Oh, my favourite format during my undergraduate time!
Most books in mathematics and physics (some old and niche) were available in the "Russian library".
At the same time, I haven't yet seen DjVu used in a legit way.
Licensing concerns resulted in DjVu being originally preferred over PDF by archive.org and WMF projects like Wikipedia. With baseline PDF now being unencumbered and the widespread existence of FOSS readers, PDF is both the de jure and de facto standard across even those sites.
Also, PDF caught up on size with JBIG2, and tooling/support keeps getting worse.
(Not so fun fact: if you punch "filetype:djvu" into Google right now, you can easily page through what supposedly is every DjVu file on the Internet as far as Google knows, which is not many: "In order to show you the most relevant results, we have omitted some entries very similar to the 300 already displayed." I learned this the hard way when I began wondering why a bunch of DjVu fulltexts I hosted never seemed to show up in Google or Google Scholar...)
I'm usign DJVU files every day. It's just a great format. I have a lot of archived documents which are much faster to use and require much less space than equivalent PDF documents.

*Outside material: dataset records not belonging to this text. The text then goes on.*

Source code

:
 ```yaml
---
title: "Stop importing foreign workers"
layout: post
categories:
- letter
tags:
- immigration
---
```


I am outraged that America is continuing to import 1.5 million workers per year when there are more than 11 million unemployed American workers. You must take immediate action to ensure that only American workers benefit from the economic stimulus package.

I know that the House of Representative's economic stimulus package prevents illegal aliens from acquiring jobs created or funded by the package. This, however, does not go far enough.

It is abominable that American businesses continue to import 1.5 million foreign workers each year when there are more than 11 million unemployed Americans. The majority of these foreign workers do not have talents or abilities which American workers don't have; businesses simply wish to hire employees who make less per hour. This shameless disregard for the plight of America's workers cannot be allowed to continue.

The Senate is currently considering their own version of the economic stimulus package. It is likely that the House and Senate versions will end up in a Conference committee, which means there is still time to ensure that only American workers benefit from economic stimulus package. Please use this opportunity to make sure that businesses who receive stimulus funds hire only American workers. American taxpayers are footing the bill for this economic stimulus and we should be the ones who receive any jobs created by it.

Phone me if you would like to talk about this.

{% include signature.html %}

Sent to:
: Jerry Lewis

Another reason why I think it failed (TIL Yann LeCun was the coauthor) is the connotation with the pirate books/articles community.
When I came across this format in college days, when handling lots of scanned material, it always triggered the mental “don’t install suspicious software” block. Which is a shame as the article points out it was the superior format.

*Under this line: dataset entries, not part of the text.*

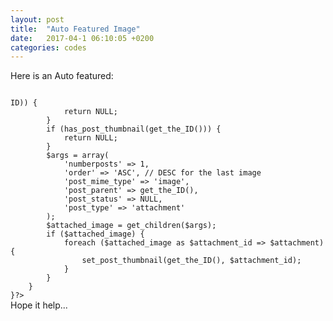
 ```yaml
---
layout: post
title:  "Auto Featured Image"
date:   2017-04-1 06:10:05 +0200
categories: codes
---
```


Here is an Auto featured:

<code>
<?php
!defined('ABSPATH') and exit;
if (!function_exists('fb_set_featured_image')) {
    add_action('save_post', 'fb_set_featured_image');
    function fb_set_featured_image() {
        if (!isset($GLOBALS['post']->ID)) {
            return NULL;
        }
        if (has_post_thumbnail(get_the_ID())) {
            return NULL;
        }
        $args = array(
            'numberposts' => 1,
            'order' => 'ASC', // DESC for the last image
            'post_mime_type' => 'image',
            'post_parent' => get_the_ID(),
            'post_status' => NULL,
            'post_type' => 'attachment'
        );
        $attached_image = get_children($args);
        if ($attached_image) {
            foreach ($attached_image as $attachment_id => $attachment) {
                set_post_thumbnail(get_the_ID(), $attachment_id);
            }
        }
    }
}?>
</code>
Hope it help...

A court in my local government has been using a document imaging system since the early 2000's. It stored documents as DjVu files until a couple of years ago when the vendor re-encoded all the documents as PDF to comply with mandates for file storage format from my state Supreme Court. It made me really sad.
So, I love DjVu and think it's a superior format to PDF. _Consuming_ DjVu is easy, but when was the last time you interacted with the tools to _create_ them? I can say from direct experience that they are awful.

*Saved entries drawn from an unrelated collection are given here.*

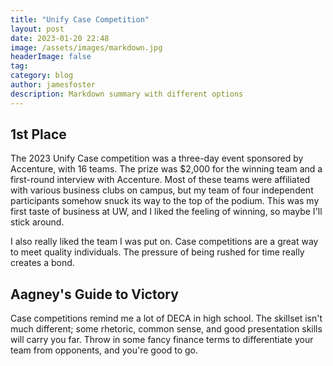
 ```yaml
---
title: "Unify Case Competition"
layout: post
date: 2023-01-20 22:48
image: /assets/images/markdown.jpg
headerImage: false
tag:
category: blog
author: jamesfoster
description: Markdown summary with different options
---
```


## 1st Place

The 2023 Unify Case competition was a three-day event sponsored by Accenture, with 16 teams. The prize was $2,000 for the winning team and a first-round interview with Accenture. Most of these teams were affiliated with various business clubs on campus, but my team of four independent participants somehow snuck its way to the top of the podium. This was my first taste of business at UW, and I liked the feeling of winning, so maybe I'll stick around. 

I also really liked the team I was put on. Case competitions are a great way to meet quality individuals. The pressure of being rushed for time really creates a bond.

## Aagney's Guide to Victory

Case competitions remind me a lot of DECA in high school. The skillset isn't much different; some rhetoric, common sense, and good presentation skills will carry you far. Throw in some fancy finance terms to differentiate your team from opponents, and you're good to go.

I mean "lack of knowledge" in so much as most people have never come across a DjVu file in their lives and when they get one they find that their system won't open it, so they will instead go looking for a PDF version of the same document.
Really hate that archive abandoned it. djvu files are much smaller, faster, and high quality than pdf. Real reason for abandoning it was probably to allow for the DRM needed for controlled access lending, because it’s a garbage choice otherwise.
I don’t know how relevant the samples are, but while the details are lost, the essence seems well preserved.
It seems it would be really useful for performing OCR on.